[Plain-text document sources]
# # # # #

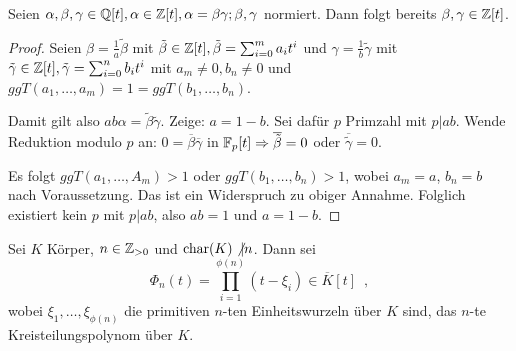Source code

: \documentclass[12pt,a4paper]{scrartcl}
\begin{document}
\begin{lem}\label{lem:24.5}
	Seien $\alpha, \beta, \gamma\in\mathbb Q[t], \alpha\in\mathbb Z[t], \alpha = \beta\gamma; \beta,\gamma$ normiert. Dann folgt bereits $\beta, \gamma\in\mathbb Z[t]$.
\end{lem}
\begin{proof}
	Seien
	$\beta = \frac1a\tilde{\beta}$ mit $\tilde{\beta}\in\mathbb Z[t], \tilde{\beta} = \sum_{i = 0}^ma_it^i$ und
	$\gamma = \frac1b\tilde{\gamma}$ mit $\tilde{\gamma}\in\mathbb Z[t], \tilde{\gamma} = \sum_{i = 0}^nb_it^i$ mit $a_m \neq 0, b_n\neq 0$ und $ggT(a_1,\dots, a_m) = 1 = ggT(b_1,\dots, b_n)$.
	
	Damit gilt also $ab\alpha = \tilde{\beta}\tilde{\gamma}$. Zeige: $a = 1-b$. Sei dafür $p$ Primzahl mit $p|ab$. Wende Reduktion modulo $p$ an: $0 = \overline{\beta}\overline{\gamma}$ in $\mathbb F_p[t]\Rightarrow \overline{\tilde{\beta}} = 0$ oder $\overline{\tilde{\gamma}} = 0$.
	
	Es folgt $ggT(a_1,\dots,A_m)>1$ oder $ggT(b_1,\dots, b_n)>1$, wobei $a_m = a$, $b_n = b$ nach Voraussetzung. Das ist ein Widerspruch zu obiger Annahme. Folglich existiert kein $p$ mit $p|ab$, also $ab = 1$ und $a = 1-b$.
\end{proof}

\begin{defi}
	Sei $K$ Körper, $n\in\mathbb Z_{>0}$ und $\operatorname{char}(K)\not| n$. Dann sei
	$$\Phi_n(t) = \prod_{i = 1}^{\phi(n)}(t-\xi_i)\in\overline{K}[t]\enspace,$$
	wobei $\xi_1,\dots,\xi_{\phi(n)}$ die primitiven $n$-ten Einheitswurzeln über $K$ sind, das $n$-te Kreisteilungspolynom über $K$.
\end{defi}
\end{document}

# # # # #

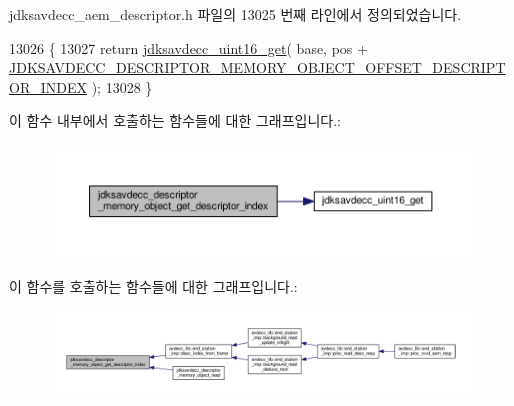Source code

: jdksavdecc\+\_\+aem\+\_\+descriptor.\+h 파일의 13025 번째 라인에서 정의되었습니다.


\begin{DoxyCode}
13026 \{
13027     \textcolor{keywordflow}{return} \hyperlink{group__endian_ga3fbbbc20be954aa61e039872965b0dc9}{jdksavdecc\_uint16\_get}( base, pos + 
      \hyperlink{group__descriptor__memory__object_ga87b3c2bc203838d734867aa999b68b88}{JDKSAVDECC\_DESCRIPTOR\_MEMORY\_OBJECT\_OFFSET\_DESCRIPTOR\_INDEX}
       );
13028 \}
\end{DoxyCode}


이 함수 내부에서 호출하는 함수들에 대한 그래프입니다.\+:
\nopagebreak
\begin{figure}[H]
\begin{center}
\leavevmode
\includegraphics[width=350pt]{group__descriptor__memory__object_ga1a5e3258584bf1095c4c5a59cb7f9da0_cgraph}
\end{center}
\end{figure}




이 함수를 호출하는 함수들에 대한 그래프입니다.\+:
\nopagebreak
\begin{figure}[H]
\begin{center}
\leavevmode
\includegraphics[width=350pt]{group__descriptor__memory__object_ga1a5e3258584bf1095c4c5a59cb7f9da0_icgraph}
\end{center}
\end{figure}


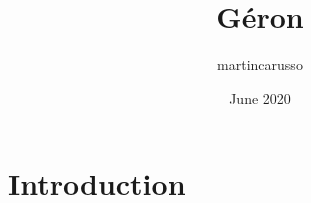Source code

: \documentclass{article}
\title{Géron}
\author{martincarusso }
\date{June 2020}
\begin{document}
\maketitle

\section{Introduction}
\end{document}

# # # # #

If a line above holds the string "alpha", return it as it stands.

Result for this exercise:
	Seien $\alpha, \beta, \gamma\in\mathbb Q[t], \alpha\in\mathbb Z[t], \alpha = \beta\gamma; \beta,\gamma$ normiert. Dann folgt bereits $\beta, \gamma\in\mathbb Z[t]$.
	Damit gilt also $ab\alpha = \tilde{\beta}\tilde{\gamma}$. Zeige: $a = 1-b$. Sei dafür $p$ Primzahl mit $p|ab$. Wende Reduktion modulo $p$ an: $0 = \overline{\beta}\overline{\gamma}$ in $\mathbb F_p[t]\Rightarrow \overline{\tilde{\beta}} = 0$ oder $\overline{\tilde{\gamma}} = 0$.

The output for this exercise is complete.